From the Spring & Summer 2007, Green Living, pages 45-48, an article on greener gas and cars, here is an excerpt about fuel choices:
FUEL FOR THOUGHT
A Guide to Greener Gas and Greener Cars
By Stuart Foxman
"The fuel of the future is going to come from fruit...weeds...almost anything. There is fuel in every bit of vegetable matter than can be fermented. There's enough alcohol in one year's yield of an acre of potatoes to drive the machinery necessary to cultivate the fields for 100 years."

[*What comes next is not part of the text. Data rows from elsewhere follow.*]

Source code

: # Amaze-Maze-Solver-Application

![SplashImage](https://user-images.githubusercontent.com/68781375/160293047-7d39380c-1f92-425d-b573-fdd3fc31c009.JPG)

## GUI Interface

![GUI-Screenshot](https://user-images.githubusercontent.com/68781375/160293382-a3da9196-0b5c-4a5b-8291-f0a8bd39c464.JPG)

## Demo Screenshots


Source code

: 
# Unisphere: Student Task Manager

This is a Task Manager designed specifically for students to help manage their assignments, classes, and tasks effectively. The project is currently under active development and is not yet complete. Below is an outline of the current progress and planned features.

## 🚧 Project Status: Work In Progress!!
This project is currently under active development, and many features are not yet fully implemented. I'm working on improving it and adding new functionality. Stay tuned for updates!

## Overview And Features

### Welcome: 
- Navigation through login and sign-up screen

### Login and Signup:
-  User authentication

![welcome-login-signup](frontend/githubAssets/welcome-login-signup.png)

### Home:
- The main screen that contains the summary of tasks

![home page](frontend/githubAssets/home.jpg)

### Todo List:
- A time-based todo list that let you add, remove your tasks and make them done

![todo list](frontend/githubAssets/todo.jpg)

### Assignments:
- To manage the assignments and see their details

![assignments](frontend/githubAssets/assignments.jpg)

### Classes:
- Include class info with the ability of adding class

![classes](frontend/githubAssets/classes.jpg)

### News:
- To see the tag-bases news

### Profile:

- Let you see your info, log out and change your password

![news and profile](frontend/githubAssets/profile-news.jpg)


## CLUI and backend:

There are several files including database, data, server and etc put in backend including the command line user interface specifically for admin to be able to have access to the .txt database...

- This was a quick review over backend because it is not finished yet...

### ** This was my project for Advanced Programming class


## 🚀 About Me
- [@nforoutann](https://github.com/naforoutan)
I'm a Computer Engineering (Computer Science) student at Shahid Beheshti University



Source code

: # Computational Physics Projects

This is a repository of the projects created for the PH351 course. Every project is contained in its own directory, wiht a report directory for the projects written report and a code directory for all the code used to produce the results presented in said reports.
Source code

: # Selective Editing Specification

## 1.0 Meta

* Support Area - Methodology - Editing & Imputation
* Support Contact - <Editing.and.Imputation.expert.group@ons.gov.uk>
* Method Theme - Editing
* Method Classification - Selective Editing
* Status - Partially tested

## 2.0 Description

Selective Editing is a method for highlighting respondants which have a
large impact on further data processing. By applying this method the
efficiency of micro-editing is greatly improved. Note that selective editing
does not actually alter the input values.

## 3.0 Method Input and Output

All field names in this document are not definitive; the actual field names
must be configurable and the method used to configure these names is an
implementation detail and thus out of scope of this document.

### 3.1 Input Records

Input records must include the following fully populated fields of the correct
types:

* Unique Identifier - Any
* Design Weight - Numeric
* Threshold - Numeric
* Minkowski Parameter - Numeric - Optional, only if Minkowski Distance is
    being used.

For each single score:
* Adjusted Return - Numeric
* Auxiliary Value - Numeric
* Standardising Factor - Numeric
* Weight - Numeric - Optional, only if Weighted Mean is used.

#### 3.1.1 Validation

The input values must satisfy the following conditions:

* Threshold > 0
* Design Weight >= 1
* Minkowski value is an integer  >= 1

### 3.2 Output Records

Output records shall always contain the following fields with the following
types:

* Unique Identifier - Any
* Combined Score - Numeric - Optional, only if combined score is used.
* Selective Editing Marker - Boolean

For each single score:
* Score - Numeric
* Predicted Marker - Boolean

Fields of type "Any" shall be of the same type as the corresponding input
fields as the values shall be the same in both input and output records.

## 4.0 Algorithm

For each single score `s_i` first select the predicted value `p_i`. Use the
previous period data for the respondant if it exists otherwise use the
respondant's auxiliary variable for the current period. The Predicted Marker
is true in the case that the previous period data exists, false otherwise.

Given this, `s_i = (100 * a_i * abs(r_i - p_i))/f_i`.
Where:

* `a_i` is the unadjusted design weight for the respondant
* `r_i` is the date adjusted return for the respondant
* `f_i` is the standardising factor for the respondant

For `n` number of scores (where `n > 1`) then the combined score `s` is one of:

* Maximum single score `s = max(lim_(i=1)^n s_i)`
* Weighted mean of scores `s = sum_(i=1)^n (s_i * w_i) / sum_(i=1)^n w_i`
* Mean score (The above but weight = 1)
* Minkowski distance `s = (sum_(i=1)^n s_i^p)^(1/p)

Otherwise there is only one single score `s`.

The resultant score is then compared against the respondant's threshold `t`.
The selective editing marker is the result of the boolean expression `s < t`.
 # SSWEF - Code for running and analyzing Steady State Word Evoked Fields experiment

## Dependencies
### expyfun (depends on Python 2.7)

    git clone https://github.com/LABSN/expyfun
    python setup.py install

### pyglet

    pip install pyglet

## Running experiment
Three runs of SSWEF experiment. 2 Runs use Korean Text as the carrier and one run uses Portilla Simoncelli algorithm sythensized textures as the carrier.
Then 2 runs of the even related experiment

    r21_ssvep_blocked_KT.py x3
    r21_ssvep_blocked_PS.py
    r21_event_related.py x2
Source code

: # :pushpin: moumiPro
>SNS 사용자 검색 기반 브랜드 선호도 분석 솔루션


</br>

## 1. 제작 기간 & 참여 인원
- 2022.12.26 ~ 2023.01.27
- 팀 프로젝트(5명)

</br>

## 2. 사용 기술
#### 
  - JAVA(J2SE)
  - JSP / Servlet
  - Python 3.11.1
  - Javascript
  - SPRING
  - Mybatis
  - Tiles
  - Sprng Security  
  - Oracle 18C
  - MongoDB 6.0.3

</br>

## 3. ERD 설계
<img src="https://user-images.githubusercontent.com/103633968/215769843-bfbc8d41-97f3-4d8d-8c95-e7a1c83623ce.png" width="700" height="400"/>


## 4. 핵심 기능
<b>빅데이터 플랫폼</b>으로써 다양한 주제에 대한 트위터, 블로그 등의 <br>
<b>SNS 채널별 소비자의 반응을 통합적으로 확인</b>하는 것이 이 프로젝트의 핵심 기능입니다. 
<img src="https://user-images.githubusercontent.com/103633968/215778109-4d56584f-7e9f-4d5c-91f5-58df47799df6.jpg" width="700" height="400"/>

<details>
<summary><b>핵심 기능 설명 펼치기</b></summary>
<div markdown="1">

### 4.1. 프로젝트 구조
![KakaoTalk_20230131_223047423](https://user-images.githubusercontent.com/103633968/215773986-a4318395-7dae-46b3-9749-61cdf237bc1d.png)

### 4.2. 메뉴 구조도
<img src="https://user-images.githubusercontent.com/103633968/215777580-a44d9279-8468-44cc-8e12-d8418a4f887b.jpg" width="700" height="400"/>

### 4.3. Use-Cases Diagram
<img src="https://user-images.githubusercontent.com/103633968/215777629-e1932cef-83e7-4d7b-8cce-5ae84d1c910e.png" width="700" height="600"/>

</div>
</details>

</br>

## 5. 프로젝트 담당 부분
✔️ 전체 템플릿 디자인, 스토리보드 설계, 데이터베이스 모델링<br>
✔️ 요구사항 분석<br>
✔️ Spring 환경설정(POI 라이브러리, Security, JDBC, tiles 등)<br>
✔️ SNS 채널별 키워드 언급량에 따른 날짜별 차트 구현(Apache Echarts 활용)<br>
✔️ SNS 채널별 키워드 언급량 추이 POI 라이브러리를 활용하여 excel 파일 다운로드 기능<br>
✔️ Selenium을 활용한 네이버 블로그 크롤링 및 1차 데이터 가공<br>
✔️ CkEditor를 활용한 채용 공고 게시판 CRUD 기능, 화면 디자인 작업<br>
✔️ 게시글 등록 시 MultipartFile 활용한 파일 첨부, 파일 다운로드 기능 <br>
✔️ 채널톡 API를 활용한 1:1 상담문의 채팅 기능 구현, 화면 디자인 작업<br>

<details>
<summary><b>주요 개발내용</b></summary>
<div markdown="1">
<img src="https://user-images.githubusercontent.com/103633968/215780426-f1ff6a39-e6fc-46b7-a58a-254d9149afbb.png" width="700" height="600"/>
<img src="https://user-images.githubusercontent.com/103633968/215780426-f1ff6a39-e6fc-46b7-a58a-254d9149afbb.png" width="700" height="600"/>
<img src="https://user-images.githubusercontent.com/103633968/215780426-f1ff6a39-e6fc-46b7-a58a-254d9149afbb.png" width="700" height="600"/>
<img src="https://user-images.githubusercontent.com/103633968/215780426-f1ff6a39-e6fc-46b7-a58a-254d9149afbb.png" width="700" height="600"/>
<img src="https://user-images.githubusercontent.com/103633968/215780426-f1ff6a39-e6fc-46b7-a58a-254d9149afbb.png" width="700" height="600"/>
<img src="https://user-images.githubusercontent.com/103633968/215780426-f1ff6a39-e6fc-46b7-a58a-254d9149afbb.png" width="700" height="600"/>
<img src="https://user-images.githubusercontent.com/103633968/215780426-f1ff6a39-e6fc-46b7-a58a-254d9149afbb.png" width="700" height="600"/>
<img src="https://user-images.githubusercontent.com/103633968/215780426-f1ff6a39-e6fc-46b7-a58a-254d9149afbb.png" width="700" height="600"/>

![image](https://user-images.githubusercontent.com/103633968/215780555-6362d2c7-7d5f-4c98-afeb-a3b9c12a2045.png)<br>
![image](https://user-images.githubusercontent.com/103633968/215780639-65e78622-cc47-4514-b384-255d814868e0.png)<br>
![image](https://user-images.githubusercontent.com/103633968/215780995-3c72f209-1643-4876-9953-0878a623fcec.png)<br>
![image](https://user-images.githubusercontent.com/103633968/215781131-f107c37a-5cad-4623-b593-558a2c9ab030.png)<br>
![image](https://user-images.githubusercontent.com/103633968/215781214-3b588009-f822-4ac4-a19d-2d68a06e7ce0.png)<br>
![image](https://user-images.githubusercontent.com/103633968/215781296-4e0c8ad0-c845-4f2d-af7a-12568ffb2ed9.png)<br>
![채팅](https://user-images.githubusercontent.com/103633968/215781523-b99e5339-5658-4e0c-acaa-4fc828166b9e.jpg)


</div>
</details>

The speaker? Not an environmental advocate but Henry Ford in 1925, assessing the potential of cellulose and crop-based ethyl alcohol fuel. However, as you stand at the pump, watching the gas prices roll by faster than the reels on a slot machine, it's easy to wonder if drivers will ever see the "fuel of the future." But a convergence of forces - rising cruide-oil costs, the call for energy security and concern over climate change - may be bringing that day closer."
"Our urgent national and international imperatives will require a shift in fuel choices," says Kory Teneycke, executive director of the Canadian Renewable Fuels Association (DRFA), "Ethanol and biodiesel are at the point where you can make the case for commercialization and make them parts of our energy mix."
However, Jose Etcheverry, research and policy analyst, Climate Change Program at the David Suzuki Foundation, cautions that we shouldn't get seduced by the word "'alternative'. Among alternative fuels, there are better and worse options," he says. "If it takes more energy to produce the fuel than the energy you get out of it, it's not a logical idea."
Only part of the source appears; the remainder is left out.